December 3rd - An evening ride up to Walsall Wood had me crossing the High Street at the Ogley Road junction, just by the former Warreners Arms, after checking out some of the old names scratched into the brickwork of the former pub.I noted in an instant how much this view had changed in a decade; ten years ago, there would be two tall high-rises on the right, and a row of grim maisonettes on the left. The intervening years have seen them all carried to dust, a period of dereliction, followed by new build. On the right, Knave’s Court, a care complex for the elderly, and on the left, Ogley Hay Court, modern flats and houses.
Change happens slowly. Occasionally, something snags on your memory, and you realise how much changed without you registering it.
December 3rd - A better day today. The bug had receded, and I took a day out for rest and paperwork. I took a spin up into Brownhills at lunchtime on an errand, and took the opportunity to check out the canalside at Silver Street. I note work clearing the scrub on the land formerly occupied by Silver Court Gardens has been taking place, which may indicate someone’s got plans. At Silver Street itself, the area of canal bank laughably termed a ‘marina’ in development documents of the day is looking considerably down-at-heel. The paving is breaking up, the barriers rotten and falling down. The greenery is nice, of course, but the open space really could do with a bit of a refurbishment. This seemed likely in 2007 when the new bridge was unveiled, but any plans for environmental improvements seem to have faded.

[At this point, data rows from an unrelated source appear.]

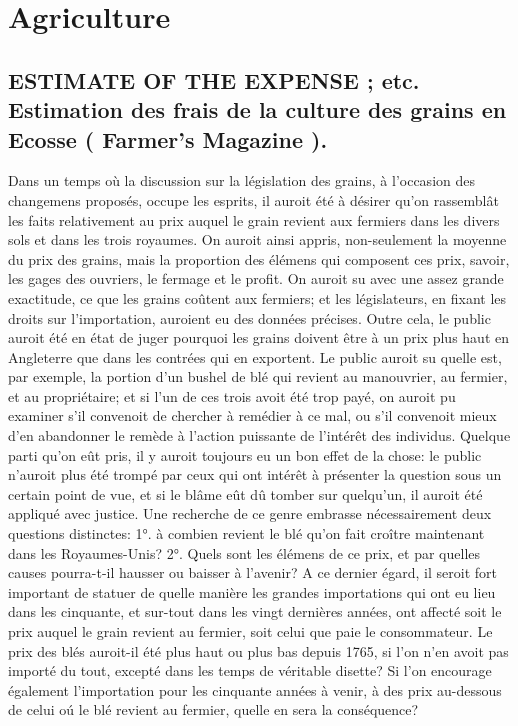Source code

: \setcounter{page}{301}
\chapter{Agriculture}
\section{ESTIMATE OF THE EXPENSE ; etc. Estimation des frais de la culture des grains en Ecosse ( Farmer's Magazine ).}
Dans un temps où la discussion sur la législation des grains, à l'occasion des changemens proposés, occupe les esprits, il auroit été à désirer qu'on rassemblât les faits relativement au prix auquel le grain revient aux fermiers dans les divers sols et dans les trois royaumes. On auroit ainsi appris, non-seulement la moyenne du prix des grains, mais la proportion des élémens qui composent ces prix, savoir, les gages des ouvriers, le fermage et le profit. On auroit su avec une assez grande exactitude, ce que les grains coûtent aux fermiers; et les législateurs, en fixant les droits sur l'importation, auroient eu des données précises. Outre cela, le public auroit été en état de juger pourquoi les grains doivent être à un prix plus haut en Angleterre que dans les contrées qui en exportent. Le public auroit\setcounter{page}{302} su quelle est, par exemple, la portion d'un bushel de blé qui revient au manouvrier, au fermier, et au propriétaire; et si l'un de ces trois avoit été trop payé, on auroit pu examiner s'il convenoit de chercher à remédier à ce mal, ou s'il convenoit mieux d'en abandonner le remède à l'action puissante de l'intérêt des individus. Quelque parti qu'on eût pris, il y auroit toujours eu un bon effet de la chose: le public n'auroit plus été trompé par ceux qui ont intérêt à présenter la question sous un certain point de vue, et si le blâme eût dû tomber sur quelqu'un, il auroit été appliqué avec justice.
Une recherche de ce genre embrasse nécessairement deux questions distinctes: 1°. à combien revient le blé qu'on fait croître maintenant dans les Royaumes-Unis? 2°. Quels sont les élémens de ce prix, et par quelles causes pourra-t-il hausser ou baisser à l'avenir? A ce dernier égard, il seroit fort important de statuer de quelle manière les grandes importations qui ont eu lieu dans les cinquante, et sur-tout dans les vingt dernières années, ont affecté soit le prix auquel le grain revient au fermier, soit celui que paie le consommateur. Le prix des blés auroit-il été plus haut ou plus bas depuis\setcounter{page}{303} 1765, si l'on n'en avoit pas importé du tout, excepté dans les temps de véritable disette? Si l'on encourage également l'importation pour les cinquante années à venir, à des prix au-dessous de celui oú le blé revient au fermier, quelle en sera la conséquence?
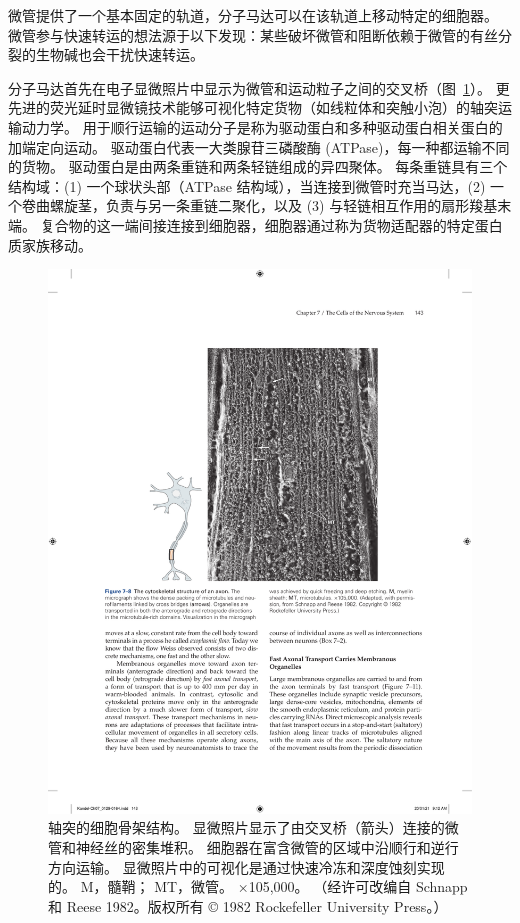微管提供了一个基本固定的轨道，分子马达可以在该轨道上移动特定的细胞器。
微管参与快速转运的想法源于以下发现：某些破坏微管和阻断依赖于微管的有丝分裂的生物碱也会干扰快速转运。


分子马达首先在电子显微照片中显示为微管和运动粒子之间的交叉桥（图~\ref{fig:7_8}）。
更先进的荧光延时显微镜技术能够可视化特定货物（如线粒体和突触小泡）的轴突运输动力学。
用于顺行运输的运动分子是称为驱动蛋白和多种驱动蛋白相关蛋白的加端定向运动。
驱动蛋白代表一大类腺苷三磷酸酶 (ATPase)，每一种都运输不同的货物。
驱动蛋白是由两条重链和两条轻链组成的异四聚体。
每条重链具有三个结构域：(1) 一个球状头部（ATPase 结构域），当连接到微管时充当马达，(2) 一个卷曲螺旋茎，负责与另一条重链二聚化，以及 (3) 与轻链相互作用的扇形羧基末端。
复合物的这一端间接连接到细胞器，细胞器通过称为货物适配器的特定蛋白质家族移动。


\begin{figure}[htbp]
	\centering
	\includegraphics[width=1.0\linewidth]{chap07/fig_7_8}
	\caption{轴突的细胞骨架结构。 显微照片显示了由交叉桥（箭头）连接的微管和神经丝的密集堆积。 细胞器在富含微管的区域中沿顺行和逆行方向运输。 显微照片中的可视化是通过快速冷冻和深度蚀刻实现的。 M，髓鞘； MT，微管。 ×105,000。 （经许可改编自 Schnapp 和 Reese 1982。版权所有 © 1982 Rockefeller University Press。）}
	\label{fig:7_8}
\end{figure}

It would be easy to blame Walsall Council for this, but it belongs to the Canal and River Trust, who don’t really seem bothered over it. I know local Councillors and others have fought hard to no avail to get the barriers replaced, and local volunteers work hard here litter picking.
It’s ironic that as these moorings decline, they’ve recently been so well used by boats.
It’s all a bit sad, really.
December 1st - I swung past St. James Church in Brownhills to check a couple of things out, and taking the path between Great Charles Street and the Church, I noticed how much litter and leaf detritus was gathering there. I’m not sure who’s responsible for this path - whether it’s Walsall Council or the Church - but it’s pretty grim.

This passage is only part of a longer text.